2.66 La Lisura Limeña

Qué bien hablaban los limeños de antaño. «Repitieron la cadencia bíblica y el molde clásico —según José María Eguren—; pero lucieron estilo propio en sus vagares e impresiones festivas. Raro es el limeño que no haya escrito alguna copla o intentado una aventura» (1).
Fueron los cronistas viajeros los que atribuyeron a los limeños, y a la limeña en especial, ciertas peculiaridades y gracias exclusivas que luego los tradicionalistas se encargaron de perennizar. Limeñas, de las que se destaca su famosa «pequeñez increíble del pie, que contrasta con la largueza del ingenio porque: a la propiedad de ser todas chistosas y decidoras, corresponde el genio alegre naturalmente y risueño, acompañado de un semblante agradable y obsequioso» (2). Una de esas gracias es la mentadísima lisura limeña, que generalmente, tiene mucho que ver con la timidez, o más bien con la desvergüenza en la relación con los demás y que, para decirlo de la manera más simple, no es otra cosa que el mismísimo atrevimiento pero con ingenio, con chispa.
— Así que el fulano se quiso propasar con la hija del compadre... ¡que tal lisura!.
¡Que tal lisura! Es la expresión que aún se escucha decir, a menudo, al reprobar alguna acción considerada irrespetuosa.

— Oye, échale una papa más al caldo... que ya hueles a cementerio.
— Negra, si eso que llevas allí... es veneno... ahorita me suicido.

— China tus ojitos me ponen loco. Cada día están más lindos...
— Ay, y a pesar de las ‘cosas’... que tienen que ver los pobres.

De frases como éstas está lleno el habla popular del limeño. Pero no sólo cuentan la rapidez y el ingenio en la respuesta. Es la espontaneidad y naturalidad con que son dichas, lo que eleva a dicho hablar, al nivel de gracia encantadora y genial.
La lisura limeña es una de esas características, de difícil definición, atribuidas a los limeños.
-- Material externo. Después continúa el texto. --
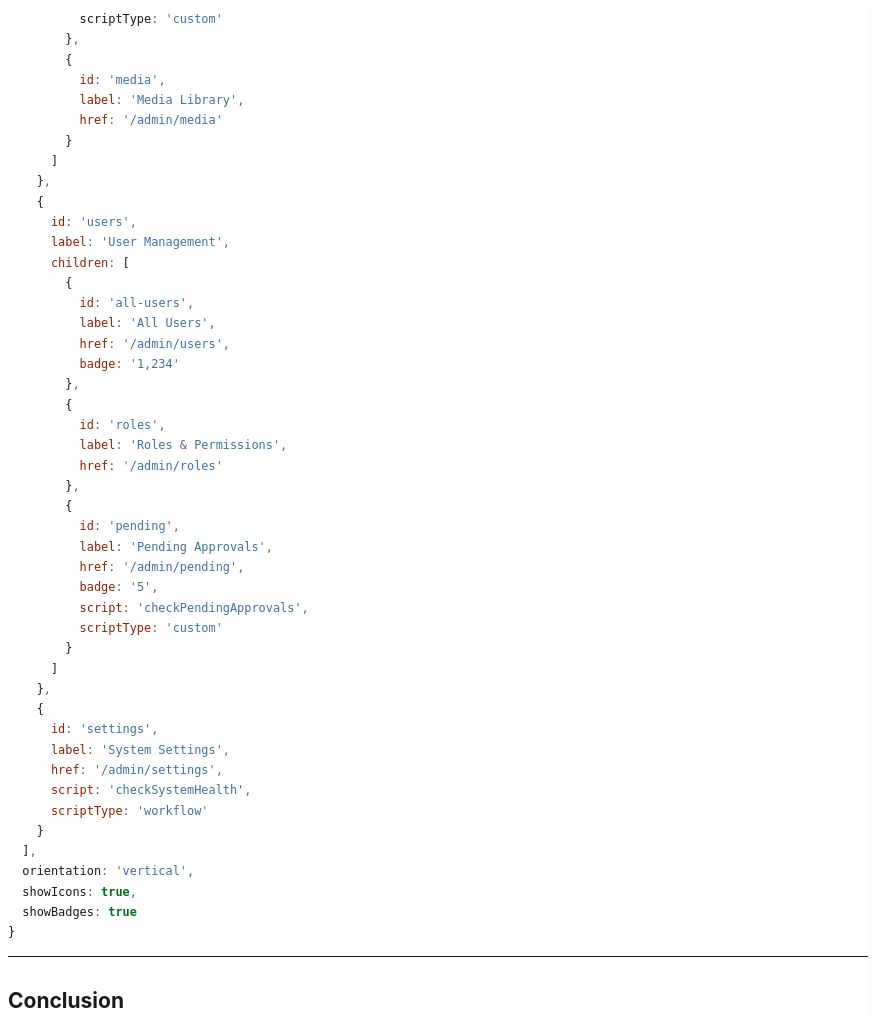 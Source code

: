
 ```javascript
          scriptType: 'custom'
        },
        {
          id: 'media',
          label: 'Media Library',
          href: '/admin/media'
        }
      ]
    },
    {
      id: 'users',
      label: 'User Management',
      children: [
        {
          id: 'all-users',
          label: 'All Users',
          href: '/admin/users',
          badge: '1,234'
        },
        {
          id: 'roles',
          label: 'Roles & Permissions',
          href: '/admin/roles'
        },
        {
          id: 'pending',
          label: 'Pending Approvals',
          href: '/admin/pending',
          badge: '5',
          script: 'checkPendingApprovals',
          scriptType: 'custom'
        }
      ]
    },
    {
      id: 'settings',
      label: 'System Settings',
      href: '/admin/settings',
      script: 'checkSystemHealth',
      scriptType: 'workflow'
    }
  ],
  orientation: 'vertical',
  showIcons: true,
  showBadges: true
}
```

---

## Conclusion
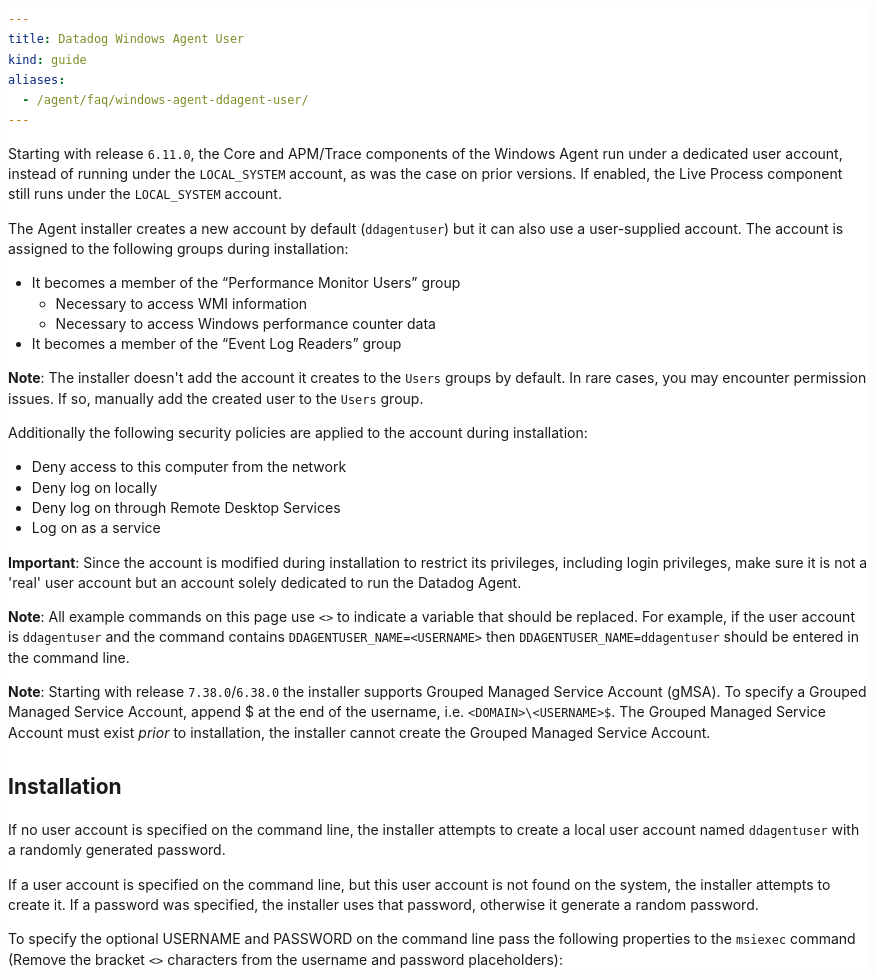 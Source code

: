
 ```yaml
---
title: Datadog Windows Agent User
kind: guide
aliases:
  - /agent/faq/windows-agent-ddagent-user/
---
```


Starting with release `6.11.0`, the Core and APM/Trace components of the Windows Agent run under a dedicated user account, instead of running under the `LOCAL_SYSTEM` account, as was the case on prior versions. If enabled, the Live Process component still runs under the `LOCAL_SYSTEM` account.

The Agent installer creates a new account by default (`ddagentuser`) but it can also use a user-supplied account.
The account is assigned to the following groups during installation:

* It becomes a member of the “Performance Monitor Users” group
  * Necessary to access WMI information
  * Necessary to access Windows performance counter data
* It becomes a member of the “Event Log Readers” group

**Note**: The installer doesn't add the account it creates to the `Users` groups by default. In rare cases, you may encounter permission issues. If so, manually add the created user to the `Users` group.

Additionally the following security policies are applied to the account during installation:
* Deny access to this computer from the network
* Deny log on locally
* Deny log on through Remote Desktop Services
* Log on as a service

**Important**: Since the account is modified during installation to restrict its privileges, including login privileges, make sure it is not a 'real' user account but an account solely dedicated to run the Datadog Agent.

**Note**: All example commands on this page use `<>` to indicate a variable that should be replaced. For example, if the user account is `ddagentuser` and the command contains `DDAGENTUSER_NAME=<USERNAME>` then `DDAGENTUSER_NAME=ddagentuser` should be entered in the command line.

**Note**: Starting with release `7.38.0`/`6.38.0` the installer supports Grouped Managed Service Account (gMSA). To specify a Grouped Managed Service Account, append $ at the end of the username, i.e. `<DOMAIN>\<USERNAME>$`. The Grouped Managed Service Account must exist *prior* to installation, the installer cannot create the Grouped Managed Service Account.

## Installation

If no user account is specified on the command line, the installer attempts to create a local user account named `ddagentuser` with a randomly generated password.

If a user account is specified on the command line, but this user account is not found on the system, the installer attempts to create it. If a password was specified, the installer uses that password, otherwise it generate a random password.

To specify the optional USERNAME and PASSWORD on the command line pass the following properties to the `msiexec` command (Remove the bracket `<>` characters from the username and password placeholders):
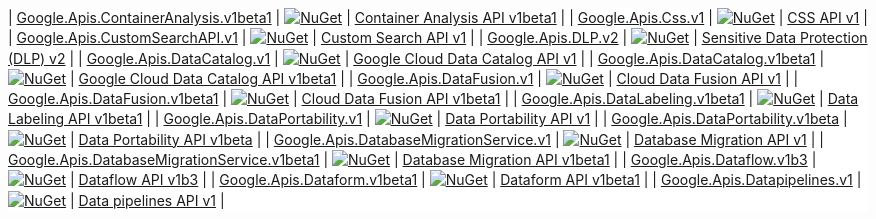 | [Google.Apis.ContainerAnalysis.v1beta1](https://googleapis.dev/dotnet/Google.Apis.ContainerAnalysis.v1beta1/latest/api/Google.Apis.ContainerAnalysis.v1beta1.html) | [![NuGet](https://img.shields.io/nuget/v/Google.Apis.ContainerAnalysis.v1beta1)](https://www.nuget.org/packages/Google.Apis.ContainerAnalysis.v1beta1) | [Container Analysis API v1beta1](https://cloud.google.com/container-analysis/api/reference/rest/) |
| [Google.Apis.Css.v1](https://googleapis.dev/dotnet/Google.Apis.Css.v1/latest/api/Google.Apis.Css.v1.html) | [![NuGet](https://img.shields.io/nuget/v/Google.Apis.Css.v1)](https://www.nuget.org/packages/Google.Apis.Css.v1) | [CSS API v1](https://developers.google.com/comparison-shopping-services/api/overview) |
| [Google.Apis.CustomSearchAPI.v1](https://googleapis.dev/dotnet/Google.Apis.CustomSearchAPI.v1/latest/api/Google.Apis.CustomSearchAPI.v1.html) | [![NuGet](https://img.shields.io/nuget/v/Google.Apis.CustomSearchAPI.v1)](https://www.nuget.org/packages/Google.Apis.CustomSearchAPI.v1) | [Custom Search API v1](https://developers.google.com/custom-search/v1/introduction) |
| [Google.Apis.DLP.v2](https://googleapis.dev/dotnet/Google.Apis.DLP.v2/latest/api/Google.Apis.DLP.v2.html) | [![NuGet](https://img.shields.io/nuget/v/Google.Apis.DLP.v2)](https://www.nuget.org/packages/Google.Apis.DLP.v2) | [Sensitive Data Protection (DLP) v2](https://cloud.google.com/sensitive-data-protection/docs/) |
| [Google.Apis.DataCatalog.v1](https://googleapis.dev/dotnet/Google.Apis.DataCatalog.v1/latest/api/Google.Apis.DataCatalog.v1.html) | [![NuGet](https://img.shields.io/nuget/v/Google.Apis.DataCatalog.v1)](https://www.nuget.org/packages/Google.Apis.DataCatalog.v1) | [Google Cloud Data Catalog API v1](https://cloud.google.com/data-catalog/docs/) |
| [Google.Apis.DataCatalog.v1beta1](https://googleapis.dev/dotnet/Google.Apis.DataCatalog.v1beta1/latest/api/Google.Apis.DataCatalog.v1beta1.html) | [![NuGet](https://img.shields.io/nuget/v/Google.Apis.DataCatalog.v1beta1)](https://www.nuget.org/packages/Google.Apis.DataCatalog.v1beta1) | [Google Cloud Data Catalog API v1beta1](https://cloud.google.com/data-catalog/docs/) |
| [Google.Apis.DataFusion.v1](https://googleapis.dev/dotnet/Google.Apis.DataFusion.v1/latest/api/Google.Apis.DataFusion.v1.html) | [![NuGet](https://img.shields.io/nuget/v/Google.Apis.DataFusion.v1)](https://www.nuget.org/packages/Google.Apis.DataFusion.v1) | [Cloud Data Fusion API v1](https://cloud.google.com/data-fusion/docs) |
| [Google.Apis.DataFusion.v1beta1](https://googleapis.dev/dotnet/Google.Apis.DataFusion.v1beta1/latest/api/Google.Apis.DataFusion.v1beta1.html) | [![NuGet](https://img.shields.io/nuget/v/Google.Apis.DataFusion.v1beta1)](https://www.nuget.org/packages/Google.Apis.DataFusion.v1beta1) | [Cloud Data Fusion API v1beta1](https://cloud.google.com/data-fusion/docs) |
| [Google.Apis.DataLabeling.v1beta1](https://googleapis.dev/dotnet/Google.Apis.DataLabeling.v1beta1/latest/api/Google.Apis.DataLabeling.v1beta1.html) | [![NuGet](https://img.shields.io/nuget/v/Google.Apis.DataLabeling.v1beta1)](https://www.nuget.org/packages/Google.Apis.DataLabeling.v1beta1) | [Data Labeling API v1beta1](https://cloud.google.com/data-labeling/docs/) |
| [Google.Apis.DataPortability.v1](https://googleapis.dev/dotnet/Google.Apis.DataPortability.v1/latest/api/Google.Apis.DataPortability.v1.html) | [![NuGet](https://img.shields.io/nuget/v/Google.Apis.DataPortability.v1)](https://www.nuget.org/packages/Google.Apis.DataPortability.v1) | [Data Portability API v1](https://developers.google.com/data-portability) |
| [Google.Apis.DataPortability.v1beta](https://googleapis.dev/dotnet/Google.Apis.DataPortability.v1beta/latest/api/Google.Apis.DataPortability.v1beta.html) | [![NuGet](https://img.shields.io/nuget/v/Google.Apis.DataPortability.v1beta)](https://www.nuget.org/packages/Google.Apis.DataPortability.v1beta) | [Data Portability API v1beta](https://developers.google.com/data-portability) |
| [Google.Apis.DatabaseMigrationService.v1](https://googleapis.dev/dotnet/Google.Apis.DatabaseMigrationService.v1/latest/api/Google.Apis.DatabaseMigrationService.v1.html) | [![NuGet](https://img.shields.io/nuget/v/Google.Apis.DatabaseMigrationService.v1)](https://www.nuget.org/packages/Google.Apis.DatabaseMigrationService.v1) | [Database Migration API v1](https://cloud.google.com/database-migration/) |
| [Google.Apis.DatabaseMigrationService.v1beta1](https://googleapis.dev/dotnet/Google.Apis.DatabaseMigrationService.v1beta1/latest/api/Google.Apis.DatabaseMigrationService.v1beta1.html) | [![NuGet](https://img.shields.io/nuget/v/Google.Apis.DatabaseMigrationService.v1beta1)](https://www.nuget.org/packages/Google.Apis.DatabaseMigrationService.v1beta1) | [Database Migration API v1beta1](https://cloud.google.com/database-migration/) |
| [Google.Apis.Dataflow.v1b3](https://googleapis.dev/dotnet/Google.Apis.Dataflow.v1b3/latest/api/Google.Apis.Dataflow.v1b3.html) | [![NuGet](https://img.shields.io/nuget/v/Google.Apis.Dataflow.v1b3)](https://www.nuget.org/packages/Google.Apis.Dataflow.v1b3) | [Dataflow API v1b3](https://cloud.google.com/dataflow) |
| [Google.Apis.Dataform.v1beta1](https://googleapis.dev/dotnet/Google.Apis.Dataform.v1beta1/latest/api/Google.Apis.Dataform.v1beta1.html) | [![NuGet](https://img.shields.io/nuget/v/Google.Apis.Dataform.v1beta1)](https://www.nuget.org/packages/Google.Apis.Dataform.v1beta1) | [Dataform API v1beta1](https://cloud.google.com/dataform/docs) |
| [Google.Apis.Datapipelines.v1](https://googleapis.dev/dotnet/Google.Apis.Datapipelines.v1/latest/api/Google.Apis.Datapipelines.v1.html) | [![NuGet](https://img.shields.io/nuget/v/Google.Apis.Datapipelines.v1)](https://www.nuget.org/packages/Google.Apis.Datapipelines.v1) | [Data pipelines API v1](https://cloud.google.com/dataflow/docs/guides/data-pipelines) |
Para Sebastián Salazar Bondy, es «esa maliciosa hechura del desahogo humoral que punza como el florete y que, sin embargo, formalmente, no acusa herida ni entraña ataque a cara limpia» (3), destacando su cualidad inofensiva a pesar de su carga contestataria, pero a la vez llena de picardía y; cita luego a Max Radiguet para quien la lisura es: «un modo de decir chispeante y ligero, que no alcanza nunca a ser pesado y malévolo, y que en las mismas lesiones que causa burla burlando pone, al mismo tiempo, el bálsamo que palia y cicatriza». Eguren (1931), coincide en lo fundamental del concepto y reafirma lo limeñísimo de la lisura cuando dice de las limeñas: «Con corazón, sin corazón; pero siempre en la gracia y lisura que les son propios; lo es la gracia por sutileza ingenua y la lisura por ser una palabra inventada por ellas, y porque les pertenece en concepto. Lisura es una candorosidad picaresca que tiende al rojo, pero se queda en rosa. Se diría que cada limeña es una lisura, es decir, una rosa, una nubilidad sin espinas».
Un matiz característico de ésta es la actitud irreverente, muy de moda ahora último y que se evidencia al no dejarse intimidar por una supuesta superioridad o autoridad del interlocutor. Dicho de otro modo, no tener en cuenta el sexo, edad, cargo, título, etc., en el instante de decir lo que se debe, se tiene o se quiere —con ingenio y picardía, claro está— ante una opinión, crítica o agravio.
Estaría pues, lejos de considerarse dentro de esta característica, la actitud necia de aquel personaje que so pretexto de ‘caer en gracia’, intenta poner ‘chapas’ a todo el mundo, burlarse de todos y contar chistes en todo momento, logrando por el contrario, constituirse en el antipático o el ‘pesado’ del grupo. Cuando deviene de una actitud preconcebida y actuada, la gracia pierde todo su encanto, como es el caso por ejemplo, de algunos de los actuales ‘conductores’ de televisión.
— Luchita le dijo sus cuatro verdades al tipo ese... ella ‘no se dejó’.
En este caso, la respuesta que no se hace esperar, pertinente y oportuna llena de desenfado e insolencia pero impregnada de picardía, o la acción misma de emitirla, se considera como ‘no dejarse’. Pero ante una frase o comentario cargado de ironía lanzado a un grupo, sin especificar destinatario, surge siempre un ‘al que le caiga el guante... que se lo chanque’.
Es así cómo, la desfachatez o lo irrespetuoso del mensaje, aunque provocativo y desafiante no llega a irritar, más bien, produce gracia por lo ocurrente y chispeante, razón por la que quizás, el propio Terralla y Landa —maligno enemigo de Lima—, afirmó «que las limeñas son ‘ángeles con uñas’; con lo cual no sabemos si está haciendo un reproche o, por lo contrario, esbozando un piropo» (2). El agravio convertido en caricia, como respuesta a una afrenta. He allí, el encanto de la lisura limeña.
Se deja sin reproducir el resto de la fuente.